Source data =>
========================================

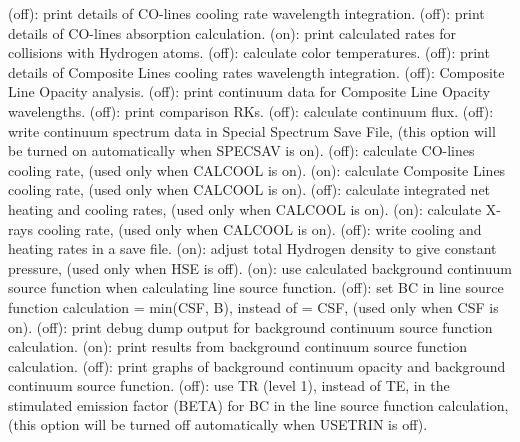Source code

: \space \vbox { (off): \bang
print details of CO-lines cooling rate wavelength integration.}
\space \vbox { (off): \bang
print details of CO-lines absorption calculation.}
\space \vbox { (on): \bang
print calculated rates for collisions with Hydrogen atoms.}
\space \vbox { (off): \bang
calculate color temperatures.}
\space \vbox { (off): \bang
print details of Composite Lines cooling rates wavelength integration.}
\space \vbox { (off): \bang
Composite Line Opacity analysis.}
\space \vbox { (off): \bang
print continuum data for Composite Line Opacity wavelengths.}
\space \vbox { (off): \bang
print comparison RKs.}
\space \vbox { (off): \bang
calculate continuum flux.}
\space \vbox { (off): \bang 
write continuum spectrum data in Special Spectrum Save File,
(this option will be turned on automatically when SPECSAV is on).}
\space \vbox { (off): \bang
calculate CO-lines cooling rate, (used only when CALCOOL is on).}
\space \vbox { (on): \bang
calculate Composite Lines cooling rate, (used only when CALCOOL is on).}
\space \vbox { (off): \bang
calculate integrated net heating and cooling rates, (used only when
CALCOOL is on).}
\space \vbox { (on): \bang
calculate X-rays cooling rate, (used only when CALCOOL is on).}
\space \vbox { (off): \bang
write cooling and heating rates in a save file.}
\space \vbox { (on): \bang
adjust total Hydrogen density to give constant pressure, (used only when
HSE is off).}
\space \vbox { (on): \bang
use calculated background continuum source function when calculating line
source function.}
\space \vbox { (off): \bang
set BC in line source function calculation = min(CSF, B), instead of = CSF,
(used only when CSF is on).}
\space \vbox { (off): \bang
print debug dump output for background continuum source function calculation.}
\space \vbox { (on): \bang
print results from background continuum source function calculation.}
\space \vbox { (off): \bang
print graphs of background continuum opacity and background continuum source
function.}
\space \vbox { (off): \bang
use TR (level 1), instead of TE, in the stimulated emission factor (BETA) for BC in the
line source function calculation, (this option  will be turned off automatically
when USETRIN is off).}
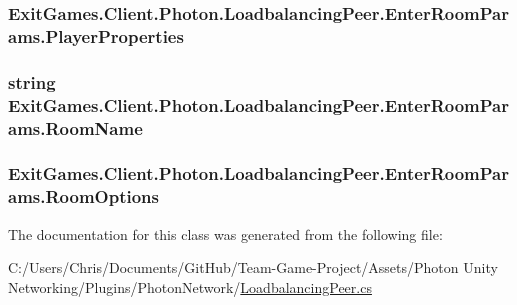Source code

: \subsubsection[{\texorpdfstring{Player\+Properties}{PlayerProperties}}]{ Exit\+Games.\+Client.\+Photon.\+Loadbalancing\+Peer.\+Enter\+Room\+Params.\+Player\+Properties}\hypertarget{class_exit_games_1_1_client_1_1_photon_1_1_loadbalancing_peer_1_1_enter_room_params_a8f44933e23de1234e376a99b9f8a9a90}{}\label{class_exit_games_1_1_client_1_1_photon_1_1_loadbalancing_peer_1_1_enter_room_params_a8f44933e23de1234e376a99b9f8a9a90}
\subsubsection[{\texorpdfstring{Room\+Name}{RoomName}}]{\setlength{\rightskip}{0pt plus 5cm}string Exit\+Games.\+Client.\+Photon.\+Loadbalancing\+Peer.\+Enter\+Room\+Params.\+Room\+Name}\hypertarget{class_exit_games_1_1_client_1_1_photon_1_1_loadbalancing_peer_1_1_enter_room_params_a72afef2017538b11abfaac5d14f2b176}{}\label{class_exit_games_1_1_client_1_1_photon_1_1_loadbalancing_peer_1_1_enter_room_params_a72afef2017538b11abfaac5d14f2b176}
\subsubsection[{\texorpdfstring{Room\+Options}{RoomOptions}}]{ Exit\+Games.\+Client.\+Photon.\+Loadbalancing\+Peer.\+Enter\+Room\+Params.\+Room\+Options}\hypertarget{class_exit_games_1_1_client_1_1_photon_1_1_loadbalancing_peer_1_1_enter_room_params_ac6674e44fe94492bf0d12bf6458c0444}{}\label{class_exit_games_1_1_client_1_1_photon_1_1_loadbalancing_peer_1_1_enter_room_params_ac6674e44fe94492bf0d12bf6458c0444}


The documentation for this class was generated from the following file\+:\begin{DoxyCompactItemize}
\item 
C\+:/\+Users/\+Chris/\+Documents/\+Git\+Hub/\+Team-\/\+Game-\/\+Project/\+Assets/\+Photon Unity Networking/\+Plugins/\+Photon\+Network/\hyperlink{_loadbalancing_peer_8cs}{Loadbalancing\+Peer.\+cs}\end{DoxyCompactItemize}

========================================

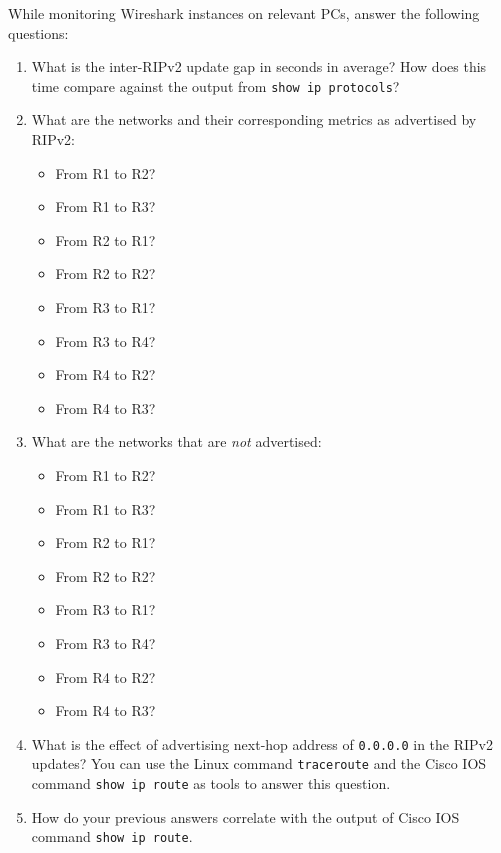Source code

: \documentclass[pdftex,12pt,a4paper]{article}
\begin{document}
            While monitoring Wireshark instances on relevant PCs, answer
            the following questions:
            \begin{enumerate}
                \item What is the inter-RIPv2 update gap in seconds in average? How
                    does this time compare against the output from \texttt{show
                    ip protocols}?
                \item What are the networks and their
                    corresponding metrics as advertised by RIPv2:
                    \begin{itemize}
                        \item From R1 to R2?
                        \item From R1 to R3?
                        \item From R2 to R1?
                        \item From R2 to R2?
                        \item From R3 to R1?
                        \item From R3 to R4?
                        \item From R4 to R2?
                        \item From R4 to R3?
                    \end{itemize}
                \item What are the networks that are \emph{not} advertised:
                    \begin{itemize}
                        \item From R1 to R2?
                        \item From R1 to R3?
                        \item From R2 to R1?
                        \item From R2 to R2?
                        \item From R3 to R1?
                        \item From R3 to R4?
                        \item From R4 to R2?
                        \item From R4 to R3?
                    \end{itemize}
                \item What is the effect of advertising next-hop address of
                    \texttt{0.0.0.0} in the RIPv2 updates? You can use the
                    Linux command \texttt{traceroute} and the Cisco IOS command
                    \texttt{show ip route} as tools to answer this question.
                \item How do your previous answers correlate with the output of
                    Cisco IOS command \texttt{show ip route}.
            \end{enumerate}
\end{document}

========================================

Assigned task =>
Copy each line above that has the word "details".

Answer space =>
print details of CO-lines cooling rate wavelength integration.}
print details of CO-lines absorption calculation.}
print details of Composite Lines cooling rates wavelength integration.}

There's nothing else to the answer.